Catherine Lanneau souligne que le FDF semble avoir mieux (ou moins mal) tiré son épingle du jeu  que les autres partis régionaux ou communautaires des années 1960, qui ont souvent mal résisté à la transformation de la structure institutionnelle de la Belgique. Cette meilleure adaptation s’explique parce que le FDF a su négocier certains virages idéologiques, faire évoluer son programme en fonction des nouvelles réalités belges et européennes et nouer des alliances indispensables sur le plan électoral. « La formation de la fédération PRL-FDF en 1993, puis la période passée au sein du MR (2002-2011), a donné au FDF une visibilité médiatique et un poids sur la scène politique qu’il n’aurait peut-être pas eus s’il était resté seul, tout en le sauvant sur le plan financier », note l’historienne.   
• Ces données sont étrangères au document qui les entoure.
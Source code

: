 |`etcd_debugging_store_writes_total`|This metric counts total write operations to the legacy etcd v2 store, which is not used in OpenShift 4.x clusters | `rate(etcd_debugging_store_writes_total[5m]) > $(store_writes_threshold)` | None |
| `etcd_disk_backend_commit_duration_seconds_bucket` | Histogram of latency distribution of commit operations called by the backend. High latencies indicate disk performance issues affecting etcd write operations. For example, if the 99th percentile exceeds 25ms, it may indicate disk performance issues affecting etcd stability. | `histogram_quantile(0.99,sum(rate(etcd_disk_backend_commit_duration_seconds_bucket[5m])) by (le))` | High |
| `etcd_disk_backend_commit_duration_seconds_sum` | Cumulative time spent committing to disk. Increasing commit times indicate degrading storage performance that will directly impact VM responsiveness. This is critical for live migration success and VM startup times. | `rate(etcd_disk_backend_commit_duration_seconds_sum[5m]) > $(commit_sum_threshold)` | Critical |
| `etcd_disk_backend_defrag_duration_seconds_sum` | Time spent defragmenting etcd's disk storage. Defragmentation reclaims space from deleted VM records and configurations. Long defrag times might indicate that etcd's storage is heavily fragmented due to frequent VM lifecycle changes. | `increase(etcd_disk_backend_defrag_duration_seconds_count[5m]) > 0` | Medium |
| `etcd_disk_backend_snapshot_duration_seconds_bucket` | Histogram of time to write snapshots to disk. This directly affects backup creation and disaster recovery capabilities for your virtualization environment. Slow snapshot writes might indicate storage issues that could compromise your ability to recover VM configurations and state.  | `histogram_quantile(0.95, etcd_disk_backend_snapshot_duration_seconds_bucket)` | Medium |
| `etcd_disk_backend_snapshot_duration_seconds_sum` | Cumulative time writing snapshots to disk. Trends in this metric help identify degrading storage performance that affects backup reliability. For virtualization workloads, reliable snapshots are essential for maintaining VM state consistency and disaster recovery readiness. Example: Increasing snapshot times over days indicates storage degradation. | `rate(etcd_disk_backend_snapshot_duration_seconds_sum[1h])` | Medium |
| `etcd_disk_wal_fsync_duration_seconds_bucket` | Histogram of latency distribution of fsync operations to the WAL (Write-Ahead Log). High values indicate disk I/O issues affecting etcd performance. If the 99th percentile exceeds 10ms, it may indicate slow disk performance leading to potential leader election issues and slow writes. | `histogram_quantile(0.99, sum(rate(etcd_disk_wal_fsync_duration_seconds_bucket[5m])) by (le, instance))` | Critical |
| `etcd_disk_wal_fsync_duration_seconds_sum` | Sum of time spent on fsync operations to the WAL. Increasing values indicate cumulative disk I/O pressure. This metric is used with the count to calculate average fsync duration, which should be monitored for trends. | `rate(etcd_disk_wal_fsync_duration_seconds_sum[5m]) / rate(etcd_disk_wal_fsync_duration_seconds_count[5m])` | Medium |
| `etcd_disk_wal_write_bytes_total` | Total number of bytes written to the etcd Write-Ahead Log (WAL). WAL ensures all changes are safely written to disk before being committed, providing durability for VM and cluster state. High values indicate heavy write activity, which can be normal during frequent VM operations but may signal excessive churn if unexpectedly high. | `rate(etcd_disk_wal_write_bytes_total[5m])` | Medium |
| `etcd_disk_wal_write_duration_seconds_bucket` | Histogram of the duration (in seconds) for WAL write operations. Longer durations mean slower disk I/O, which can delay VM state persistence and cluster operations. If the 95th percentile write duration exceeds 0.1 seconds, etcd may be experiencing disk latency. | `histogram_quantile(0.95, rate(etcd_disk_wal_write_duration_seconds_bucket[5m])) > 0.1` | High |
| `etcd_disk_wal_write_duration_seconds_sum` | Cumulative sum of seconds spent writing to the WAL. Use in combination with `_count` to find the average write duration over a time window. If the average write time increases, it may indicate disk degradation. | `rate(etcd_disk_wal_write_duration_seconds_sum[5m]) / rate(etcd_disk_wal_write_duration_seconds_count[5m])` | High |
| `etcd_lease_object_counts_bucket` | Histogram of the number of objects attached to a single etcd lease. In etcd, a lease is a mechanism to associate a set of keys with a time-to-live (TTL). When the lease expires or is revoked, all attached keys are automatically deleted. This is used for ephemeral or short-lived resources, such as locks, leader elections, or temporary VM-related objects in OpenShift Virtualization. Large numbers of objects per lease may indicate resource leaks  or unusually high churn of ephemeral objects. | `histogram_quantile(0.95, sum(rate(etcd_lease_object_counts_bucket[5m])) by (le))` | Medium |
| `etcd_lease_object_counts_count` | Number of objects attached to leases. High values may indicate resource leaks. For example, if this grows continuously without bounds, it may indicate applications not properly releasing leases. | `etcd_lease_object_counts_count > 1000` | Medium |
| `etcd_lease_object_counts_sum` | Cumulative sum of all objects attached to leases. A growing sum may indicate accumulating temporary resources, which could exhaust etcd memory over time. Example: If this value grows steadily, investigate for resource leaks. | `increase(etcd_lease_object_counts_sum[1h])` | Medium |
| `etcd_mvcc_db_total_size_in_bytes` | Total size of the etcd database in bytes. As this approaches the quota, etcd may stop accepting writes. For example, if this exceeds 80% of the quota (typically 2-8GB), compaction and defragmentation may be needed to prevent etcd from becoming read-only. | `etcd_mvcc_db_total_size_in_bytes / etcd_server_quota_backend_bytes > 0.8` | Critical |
La rupture des Fédéralistes démocrates francophones (nouveau nom des FDF depuis 2010) avec les libéraux est consécutive à l’acceptation par le MR de l’accord institutionnel menant à une sixième réforme de l’Etat, qui comprend notamment la scission de la circonscription électorale Bruxelles-Hal-Vilvorde. Catherine Lanneau remarque que depuis cette réforme, les FDF semblent moins placer l’accent sur la périphérie bruxelloise, actant la scission de la circonscription BHV. FDF DeFI« Ils ont refusé cette réforme mais on sent que, confrontés à la réalité des faits, leur discours évolue. Ce changement d’attitude est aussi dû à leur volonté d’être proactifs dans la manière de s’adresser aux populations issues de l’immigration, en intégrant des élus issus de la diversité. Pour ces nouveaux candidats sur les listes FDF, certains thèmes historiques du parti comme la défense des francophones de Flandre ne sont pas une priorité. L’évolution est peut-être due également à leur volonté de se développer en Wallonie, où ils n’ont jamais obtenu de résultats très importants. Ils ont réalisé des sondages qualitatifs qui ont montré que les discours liés à la défense des francophones de la périphérie et des Bruxellois ne trouvent pas d’écho chez les Wallons. C’est sans doute aussi pour cela que le mot « francophone » a disparu du nouveau nom du parti ».

 

(1)    « L’action du FDF dans les Régions et Communautés (1971-2014) – I. Parlement de la Communauté française et Parlement flamand »; Courrier hebdomadaire n° 2258-2259, par C. Lanneau, 60 p., 2015.